Prosecutors: Major Increase Of Marijuana Crossing Oklahoma-Colorado State Line
OKLAHOMA CITY - Prosecutors in the Oklahoma panhandle say they've already seen a "major increase" of marijuana crossing the Oklahoma-Colorado state line. With recreational use now legal for Colorado, officials in Oklahoma are bracing for an uncertain future.
According to WeedMaps.com, the closest legal cannabis shop to Oklahoma is about an eight hour drive from Oklahoma City. It's only three hours away, if you live near Boise City.
"It's close enough to where you can run up there, have a nice chill environment up in Colorado," an Oklahoma native and Colorado marijuana user told News 9. "No one gets hurt on it. There's no overdosing."
Oklahoma officials disagree and say there are no plans to soften their approach on drugs, including marijuana.
"No matter the amount, with or without a prescription, you're subject to arrest [in Oklahoma]," Oklahoma Highway Patrol Capt. George Brown said.
Brown's colleagues at the Oklahoma Bureau of Narcotics are giving the same warning.
"We're aggressively going after anybody [who is] moving drugs through Oklahoma, but our concern is we're going to see more of it because [Colorado] now opened up greater accessibility to marijuana," OBN spokesperson Mark Woodward said.

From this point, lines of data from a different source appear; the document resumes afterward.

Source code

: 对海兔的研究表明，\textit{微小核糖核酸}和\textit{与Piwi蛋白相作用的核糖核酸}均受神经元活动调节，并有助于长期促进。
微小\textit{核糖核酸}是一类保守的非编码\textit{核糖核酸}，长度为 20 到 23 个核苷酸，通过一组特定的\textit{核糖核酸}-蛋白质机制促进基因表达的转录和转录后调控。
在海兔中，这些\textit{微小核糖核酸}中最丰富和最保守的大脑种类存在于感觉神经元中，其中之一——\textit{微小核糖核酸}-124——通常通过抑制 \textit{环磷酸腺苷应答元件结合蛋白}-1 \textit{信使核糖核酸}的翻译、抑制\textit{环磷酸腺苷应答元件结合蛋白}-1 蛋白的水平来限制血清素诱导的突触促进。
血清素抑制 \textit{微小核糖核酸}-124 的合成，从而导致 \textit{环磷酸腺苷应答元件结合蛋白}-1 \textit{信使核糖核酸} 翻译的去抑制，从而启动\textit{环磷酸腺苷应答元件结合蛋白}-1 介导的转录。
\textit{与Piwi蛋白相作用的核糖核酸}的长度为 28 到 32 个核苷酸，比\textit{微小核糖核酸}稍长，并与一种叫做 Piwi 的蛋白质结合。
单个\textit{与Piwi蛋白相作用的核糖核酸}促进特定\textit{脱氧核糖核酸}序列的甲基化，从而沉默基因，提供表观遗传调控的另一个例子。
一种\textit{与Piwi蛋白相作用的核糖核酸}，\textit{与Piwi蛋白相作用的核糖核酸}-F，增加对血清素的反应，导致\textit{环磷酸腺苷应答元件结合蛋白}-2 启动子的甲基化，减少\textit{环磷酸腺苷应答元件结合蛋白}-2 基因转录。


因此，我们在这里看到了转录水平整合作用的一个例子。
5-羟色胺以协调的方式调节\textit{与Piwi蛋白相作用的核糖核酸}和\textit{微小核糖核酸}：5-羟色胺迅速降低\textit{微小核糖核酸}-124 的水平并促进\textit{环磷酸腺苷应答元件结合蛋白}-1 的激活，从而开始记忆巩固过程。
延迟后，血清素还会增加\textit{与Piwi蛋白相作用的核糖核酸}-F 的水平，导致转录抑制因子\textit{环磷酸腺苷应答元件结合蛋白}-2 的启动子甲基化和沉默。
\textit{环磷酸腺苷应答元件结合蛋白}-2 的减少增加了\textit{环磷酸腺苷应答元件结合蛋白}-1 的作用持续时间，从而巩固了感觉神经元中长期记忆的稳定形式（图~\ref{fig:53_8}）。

Prosecutors and state of narcotic agents say they started seeing high-grade, large shipments of pot coming into Oklahoma starting in 2011, when Colorado legalized the drug for medical purposes. Since then, cannabis supporters in Oklahoma said it's been time for a dramatic, progressive change in the Sooner State.
"When we talk to our colleagues in these other states [where marijuana is legal], they basically tell us it's a nightmare to regulate," said Woodward.
The cannabis is commonly sent through the mail or driven across state lines. Although, OHP says it has not seen a recent spike in drug violations on Oklahoma highways.